PROBLEM DESCRIPTION >> Count up the lines in the following listing that hold the word "Analyzer", then give only that count.

SUPPLIED INFORMATION >>
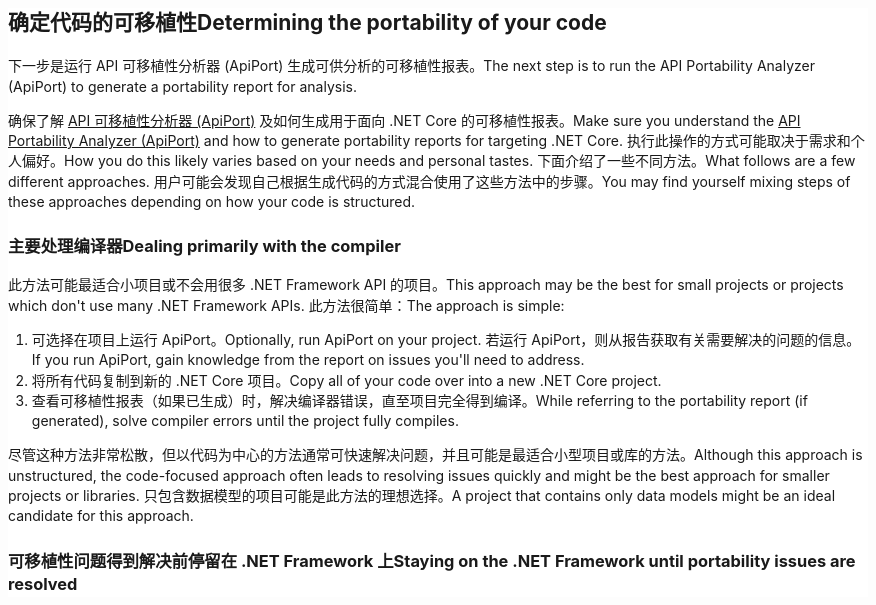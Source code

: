 ## <a name="determining-the-portability-of-your-code"></a><span data-ttu-id="be3de-130">确定代码的可移植性</span><span class="sxs-lookup"><span data-stu-id="be3de-130">Determining the portability of your code</span></span>

<span data-ttu-id="be3de-131">下一步是运行 API 可移植性分析器 (ApiPort) 生成可供分析的可移植性报表。</span><span class="sxs-lookup"><span data-stu-id="be3de-131">The next step is to run the API Portability Analyzer (ApiPort) to generate a portability report for analysis.</span></span>

<span data-ttu-id="be3de-132">确保了解 [API 可移植性分析器 (ApiPort)](../../standard/analyzers/portability-analyzer.md) 及如何生成用于面向 .NET Core 的可移植性报表。</span><span class="sxs-lookup"><span data-stu-id="be3de-132">Make sure you understand the [API Portability Analyzer (ApiPort)](../../standard/analyzers/portability-analyzer.md) and how to generate portability reports for targeting .NET Core.</span></span> <span data-ttu-id="be3de-133">执行此操作的方式可能取决于需求和个人偏好。</span><span class="sxs-lookup"><span data-stu-id="be3de-133">How you do this likely varies based on your needs and personal tastes.</span></span> <span data-ttu-id="be3de-134">下面介绍了一些不同方法。</span><span class="sxs-lookup"><span data-stu-id="be3de-134">What follows are a few different approaches.</span></span> <span data-ttu-id="be3de-135">用户可能会发现自己根据生成代码的方式混合使用了这些方法中的步骤。</span><span class="sxs-lookup"><span data-stu-id="be3de-135">You may find yourself mixing steps of these approaches depending on how your code is structured.</span></span>

### <a name="dealing-primarily-with-the-compiler"></a><span data-ttu-id="be3de-136">主要处理编译器</span><span class="sxs-lookup"><span data-stu-id="be3de-136">Dealing primarily with the compiler</span></span>

<span data-ttu-id="be3de-137">此方法可能最适合小项目或不会用很多 .NET Framework API 的项目。</span><span class="sxs-lookup"><span data-stu-id="be3de-137">This approach may be the best for small projects or projects which don't use many .NET Framework APIs.</span></span> <span data-ttu-id="be3de-138">此方法很简单：</span><span class="sxs-lookup"><span data-stu-id="be3de-138">The approach is simple:</span></span>

1. <span data-ttu-id="be3de-139">可选择在项目上运行 ApiPort。</span><span class="sxs-lookup"><span data-stu-id="be3de-139">Optionally, run ApiPort on your project.</span></span> <span data-ttu-id="be3de-140">若运行 ApiPort，则从报告获取有关需要解决的问题的信息。</span><span class="sxs-lookup"><span data-stu-id="be3de-140">If you run ApiPort, gain knowledge from the report on issues you'll need to address.</span></span>
1. <span data-ttu-id="be3de-141">将所有代码复制到新的 .NET Core 项目。</span><span class="sxs-lookup"><span data-stu-id="be3de-141">Copy all of your code over into a new .NET Core project.</span></span>
1. <span data-ttu-id="be3de-142">查看可移植性报表（如果已生成）时，解决编译器错误，直至项目完全得到编译。</span><span class="sxs-lookup"><span data-stu-id="be3de-142">While referring to the portability report (if generated), solve compiler errors until the project fully compiles.</span></span>

<span data-ttu-id="be3de-143">尽管这种方法非常松散，但以代码为中心的方法通常可快速解决问题，并且可能是最适合小型项目或库的方法。</span><span class="sxs-lookup"><span data-stu-id="be3de-143">Although this approach is unstructured, the code-focused approach often leads to resolving issues quickly and might be the best approach for smaller projects or libraries.</span></span> <span data-ttu-id="be3de-144">只包含数据模型的项目可能是此方法的理想选择。</span><span class="sxs-lookup"><span data-stu-id="be3de-144">A project that contains only data models might be an ideal candidate for this approach.</span></span>

### <a name="staying-on-the-net-framework-until-portability-issues-are-resolved"></a><span data-ttu-id="be3de-145">可移植性问题得到解决前停留在 .NET Framework 上</span><span class="sxs-lookup"><span data-stu-id="be3de-145">Staying on the .NET Framework until portability issues are resolved</span></span>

WORKED SOLUTION >> 2